The default behaviour emphasises that tte is not meant
 for generating operational explicit verb definitions,
 but to help a beginner understand how a given tacit
 verb works.
-
Loading this script creates...
	- an adverb: tte_z_
	- a locale: _tte_ which implements: tte_z_
Adverb: tte_z_ remembers the "source locale", ie
 the current locale at call-time, saved in: TTELOC_z_
It needs this in order to identify any name it finds
 nested in the explicand's Atomic Representation (AR),
 especially to discover its type (noun, verb, etc)
 and to "de-reference" the explicand: u in its proper
 environment (See verb: deref).
-
The heart of the algorithm is the verb: main.
This recursively analyses the Atomic Representation (AR)
 of the explicand: u
Verb: main - calls the appropriate choice of Expander.
(See verb: deflt for the basic format of an Expander.)
Each Expander is a dyad, taking args: x y ...
	y - the AR of explicand u, or a nested AR within it.
	x - boxed args: the nouns acted-on by explicand u.
Typically x is either of two globals: XY or NY
	XY (-: ;:'x y') for dyadic call of: u
	NY (-: ;:'y')  for monadic call of: u
but if y is an AR nested in the AR of explicand u, then
 x will name the work vars containing intermediate results.
Each Expander returns a list of boxed (J) sentences.
Verb: main returns a combined list of boxed sentences
 resulting from verb: main being called recursively by
 the Expanders which main itself calls.
 When opened, this boxed list forms part of the explication.
Adverb: tteT calls conjunction: cum twice to make the 2 parts
 of the explication: <monadic> : <dyadic> .
 The 'u' and 'v' of cum when called by tteT are:
	u - the 'u' of tte itself
	v - either mmain (NY&main) or dmain (XY&main)
Verb: mmain makes the monadic part, dmain the dyadic part,
 of the completed explication.
-
Note these user-alterable nouns in locale _tte_ ...
  COPULA	Copula to be used in the explication.
			Can be: '=:' or: '=.'

  NOCOMMENT	Boolean: 1 - suppress line-comments.

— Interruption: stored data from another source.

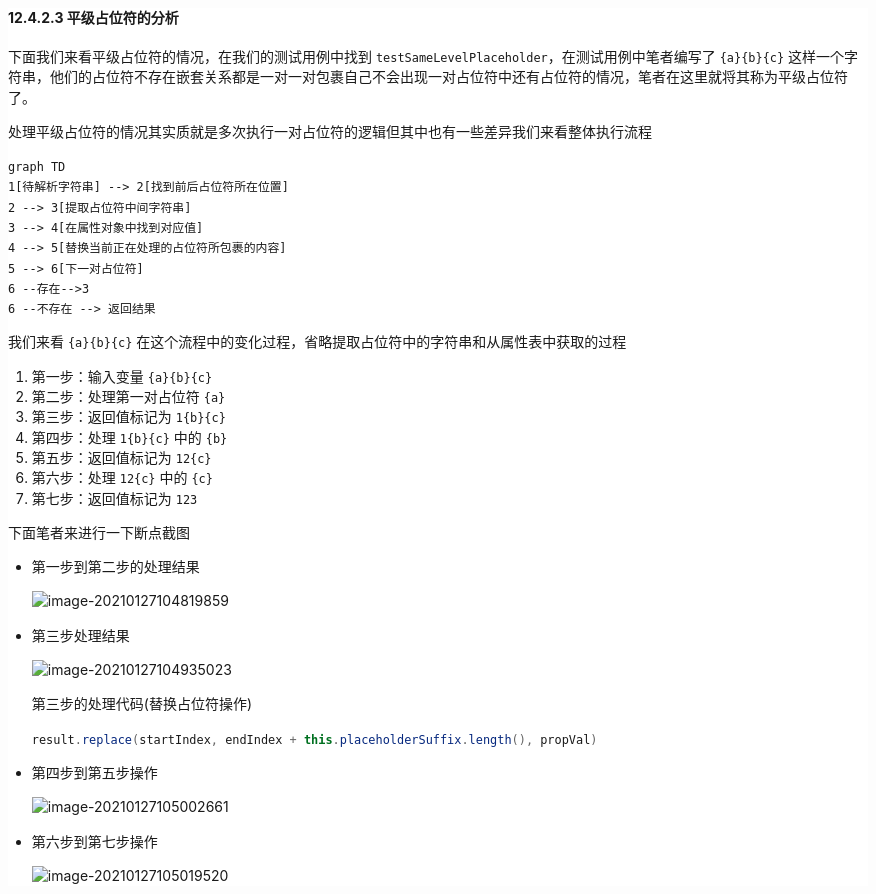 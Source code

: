 



#### 12.4.2.3 平级占位符的分析

下面我们来看平级占位符的情况，在我们的测试用例中找到 `testSameLevelPlaceholder`，在测试用例中笔者编写了 `{a}{b}{c}` 这样一个字符串，他们的占位符不存在嵌套关系都是一对一对包裹自己不会出现一对占位符中还有占位符的情况，笔者在这里就将其称为平级占位符了。

处理平级占位符的情况其实质就是多次执行一对占位符的逻辑但其中也有一些差异我们来看整体执行流程

```mermaid
graph TD
1[待解析字符串] --> 2[找到前后占位符所在位置]
2 --> 3[提取占位符中间字符串]
3 --> 4[在属性对象中找到对应值]
4 --> 5[替换当前正在处理的占位符所包裹的内容]
5 --> 6[下一对占位符]
6 --存在-->3
6 --不存在 --> 返回结果
```

我们来看 `{a}{b}{c}` 在这个流程中的变化过程，省略提取占位符中的字符串和从属性表中获取的过程

1. 第一步：输入变量 `{a}{b}{c}`
2. 第二步：处理第一对占位符 `{a}`
3. 第三步：返回值标记为 `1{b}{c}`
4. 第四步：处理 `1{b}{c}` 中的 `{b}`
5. 第五步：返回值标记为 `12{c}`
6. 第六步：处理 `12{c}` 中的 `{c}`
7. 第七步：返回值标记为 `123`

 下面笔者来进行一下断点截图

- 第一步到第二步的处理结果

  ![image-20210127104819859](/docs/ch-12/images/image-20210127104819859.png)

- 第三步处理结果

  ![image-20210127104935023](/docs/ch-12/images/image-20210127104935023.png)

  第三步的处理代码(替换占位符操作)

  ```java
  result.replace(startIndex, endIndex + this.placeholderSuffix.length(), propVal)
  ```



- 第四步到第五步操作

  ![image-20210127105002661](/docs/ch-12/images/image-20210127105002661.png)

- 第六步到第七步操作

  ![image-20210127105019520](/docs/ch-12/images/image-20210127105019520.png)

  PREVERB	Optional prefix verb for each sentence,
			Suggest: ']' or: 'smoutput' or: ''

  PREFIX	4-atom boxed stringlist - 1st-letters of names for:
			>0{PREFIX - nouns
			>1{PREFIX - adverbs
			>2{PREFIX - conjunctions
			>3{PREFIX - verbs

  DECOMPOSE	Boolean: separate @ and & phrases?
			1 - split u@v into separate sentences
			0 - keep u@v together in 1 sentence.

The addon: debug/dissect

Unlike a traditional debugger, dissect does an anatomy of the execution of a sample phrase (read: "expression") from a point-of-view not of the code being executed but the intermediate nouns being generated at each stage. It thus casts a fresh light on a given tacit verb, emphasising not so much the order in which its primitives are brought into play (although that's displayed too) but how the tacit verb digests the data you feed to it.